__Required action__:
Here are the records. Write out exactly the lines between the one holding "Welcome to MyOCR!" and the one holding "## Why MyOCR?", inclusive.
=-=-=-=-=
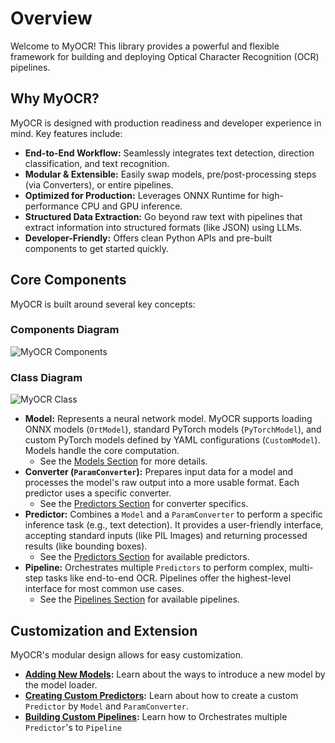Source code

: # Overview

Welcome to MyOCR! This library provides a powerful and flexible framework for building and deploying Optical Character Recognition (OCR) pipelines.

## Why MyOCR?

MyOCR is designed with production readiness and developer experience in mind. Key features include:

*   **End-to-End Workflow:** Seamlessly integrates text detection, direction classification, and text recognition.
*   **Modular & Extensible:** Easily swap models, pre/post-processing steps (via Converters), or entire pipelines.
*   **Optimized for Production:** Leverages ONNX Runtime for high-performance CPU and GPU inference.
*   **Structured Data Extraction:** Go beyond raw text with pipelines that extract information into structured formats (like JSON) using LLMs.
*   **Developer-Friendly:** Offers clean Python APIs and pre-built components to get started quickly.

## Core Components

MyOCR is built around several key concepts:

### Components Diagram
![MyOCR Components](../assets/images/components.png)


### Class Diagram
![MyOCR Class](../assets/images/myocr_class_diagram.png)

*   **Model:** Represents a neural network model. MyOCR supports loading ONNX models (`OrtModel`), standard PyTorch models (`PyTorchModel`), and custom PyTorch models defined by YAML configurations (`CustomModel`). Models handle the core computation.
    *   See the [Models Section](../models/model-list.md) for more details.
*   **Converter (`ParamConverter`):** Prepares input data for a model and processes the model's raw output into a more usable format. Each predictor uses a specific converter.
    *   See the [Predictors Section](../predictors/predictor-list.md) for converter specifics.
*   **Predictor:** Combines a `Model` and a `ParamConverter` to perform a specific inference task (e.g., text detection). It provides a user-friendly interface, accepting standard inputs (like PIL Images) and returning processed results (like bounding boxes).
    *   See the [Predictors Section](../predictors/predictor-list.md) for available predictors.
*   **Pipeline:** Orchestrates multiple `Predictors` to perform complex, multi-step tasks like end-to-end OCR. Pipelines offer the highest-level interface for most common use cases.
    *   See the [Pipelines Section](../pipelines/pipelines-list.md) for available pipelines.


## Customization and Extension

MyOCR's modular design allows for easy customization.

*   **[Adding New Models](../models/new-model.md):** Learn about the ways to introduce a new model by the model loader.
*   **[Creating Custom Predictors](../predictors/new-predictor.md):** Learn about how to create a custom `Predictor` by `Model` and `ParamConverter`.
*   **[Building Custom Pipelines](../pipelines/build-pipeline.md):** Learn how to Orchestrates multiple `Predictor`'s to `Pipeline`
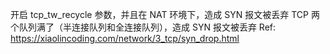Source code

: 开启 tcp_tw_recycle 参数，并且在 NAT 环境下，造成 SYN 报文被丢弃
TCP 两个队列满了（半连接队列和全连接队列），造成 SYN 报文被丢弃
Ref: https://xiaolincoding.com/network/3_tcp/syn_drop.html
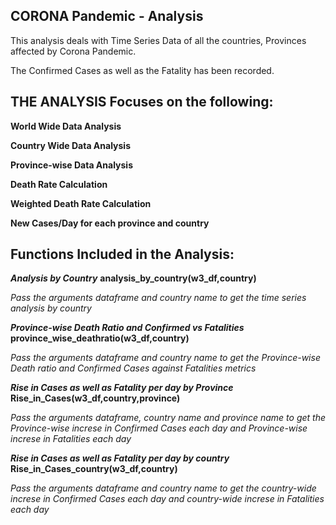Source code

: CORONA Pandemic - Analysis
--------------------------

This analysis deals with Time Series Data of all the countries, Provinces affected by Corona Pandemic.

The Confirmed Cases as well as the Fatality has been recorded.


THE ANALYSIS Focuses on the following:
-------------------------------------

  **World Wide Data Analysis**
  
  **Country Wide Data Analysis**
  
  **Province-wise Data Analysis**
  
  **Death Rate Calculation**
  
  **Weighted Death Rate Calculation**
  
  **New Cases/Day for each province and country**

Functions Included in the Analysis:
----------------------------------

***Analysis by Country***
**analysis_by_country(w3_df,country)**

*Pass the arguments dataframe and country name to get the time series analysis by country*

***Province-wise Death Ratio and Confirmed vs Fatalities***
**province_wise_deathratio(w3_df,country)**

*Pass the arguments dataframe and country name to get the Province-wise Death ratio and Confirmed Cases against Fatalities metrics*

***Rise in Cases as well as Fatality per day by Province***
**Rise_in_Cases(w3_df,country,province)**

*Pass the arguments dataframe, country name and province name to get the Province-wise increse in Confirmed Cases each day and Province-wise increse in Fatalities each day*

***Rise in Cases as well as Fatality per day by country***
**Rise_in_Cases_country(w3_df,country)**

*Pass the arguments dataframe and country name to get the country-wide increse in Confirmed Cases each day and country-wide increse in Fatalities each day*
=-=-=-=-=
__Solution to this problem__:
Welcome to MyOCR! This library provides a powerful and flexible framework for building and deploying Optical Character Recognition (OCR) pipelines.

## Why MyOCR?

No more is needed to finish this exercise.